Goal of the exercise | The records below are to be transcribed exactly, with the pictures removed.

####

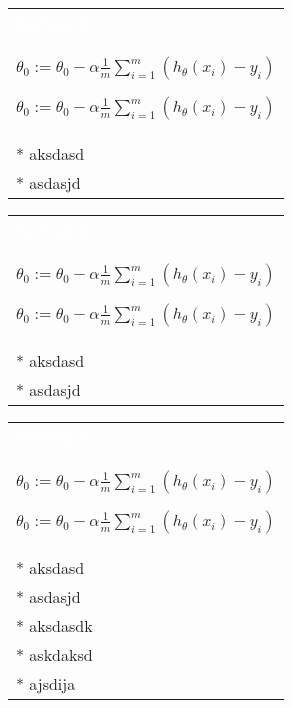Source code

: \documentclass[a4paper,12pt,ngerman,fleqn]{article}
\newcommand{\mybox}[3]{
        \centering
        \begin{tabularx}{0.9\textwidth}{|X|}
            \rowcolor{accent}
            \rule{0pt}{20pt}
            \textcolor{white}{\textbf{#1}} \\
            \def\temp{#2}\ifx\temp\empty
                
            \else
                #2 \\ \hline
            \fi
            #3
            \\ \hline
        \end{tabularx}
    }
\begin{document}
    \begin{minipage}[t]{.51\textwidth}
        \vspace{1pt}
        \mybox
            {Section 4}
            {\( \theta_0 := \theta_0 - \alpha \frac{1}{m} \sum\limits_{i=1}^{m}(h_\theta(x_{i}) - y_{i}) \)}
            {
                * aksdasd \\
                * asdasjd
            }
        \newline
        \newline
        \newline
        \mybox
            {Section 5}
            {\( \theta_0 := \theta_0 - \alpha \frac{1}{m} \sum\limits_{i=1}^{m}(h_\theta(x_{i}) - y_{i}) \)}
            {
                * aksdasd \\
                * asdasjd
            }
        \newline
        \newline
        \newline
        \mybox
            {Section 6}
            {\( \theta_0 := \theta_0 - \alpha \frac{1}{m} \sum\limits_{i=1}^{m}(h_\theta(x_{i}) - y_{i}) \)}
            {
                * aksdasd \\
                * asdasjd \\
                * aksdasdk \\
                * askdaksd \\
                * ajsdija
            }
        \newline
    \end{minipage}
    
\end{document}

####

Answer space |
Source code

: \documentclass[a4paper,12pt,ngerman,fleqn]{article}
\newcommand{\mybox}[3]{
        \centering
        \begin{tabularx}{0.9\textwidth}{|X|}
            \rowcolor{accent}
            \rule{0pt}{20pt}
            \textcolor{white}{\textbf{#1}} \\
            \def\temp{#2}\ifx\temp\empty
                
            \else
                #2 \\ \hline
            \fi
            #3
            \\ \hline
        \end{tabularx}
    }
\begin{document}
    \begin{minipage}[t]{.51\textwidth}
        \vspace{1pt}
        \mybox
            {Section 4}
            {\( \theta_0 := \theta_0 - \alpha \frac{1}{m} \sum\limits_{i=1}^{m}(h_\theta(x_{i}) - y_{i}) \)}
            {
                * aksdasd \\
                * asdasjd
            }
        \newline
        \newline
        \newline
        \mybox
            {Section 5}
            {\( \theta_0 := \theta_0 - \alpha \frac{1}{m} \sum\limits_{i=1}^{m}(h_\theta(x_{i}) - y_{i}) \)}
            {
                * aksdasd \\
                * asdasjd
            }
        \newline
        \newline
        \newline
        \mybox
            {Section 6}
            {\( \theta_0 := \theta_0 - \alpha \frac{1}{m} \sum\limits_{i=1}^{m}(h_\theta(x_{i}) - y_{i}) \)}
            {
                * aksdasd \\
                * asdasjd \\
                * aksdasdk \\
                * askdaksd \\
                * ajsdija
            }
        \newline
    \end{minipage}
    
\end{document}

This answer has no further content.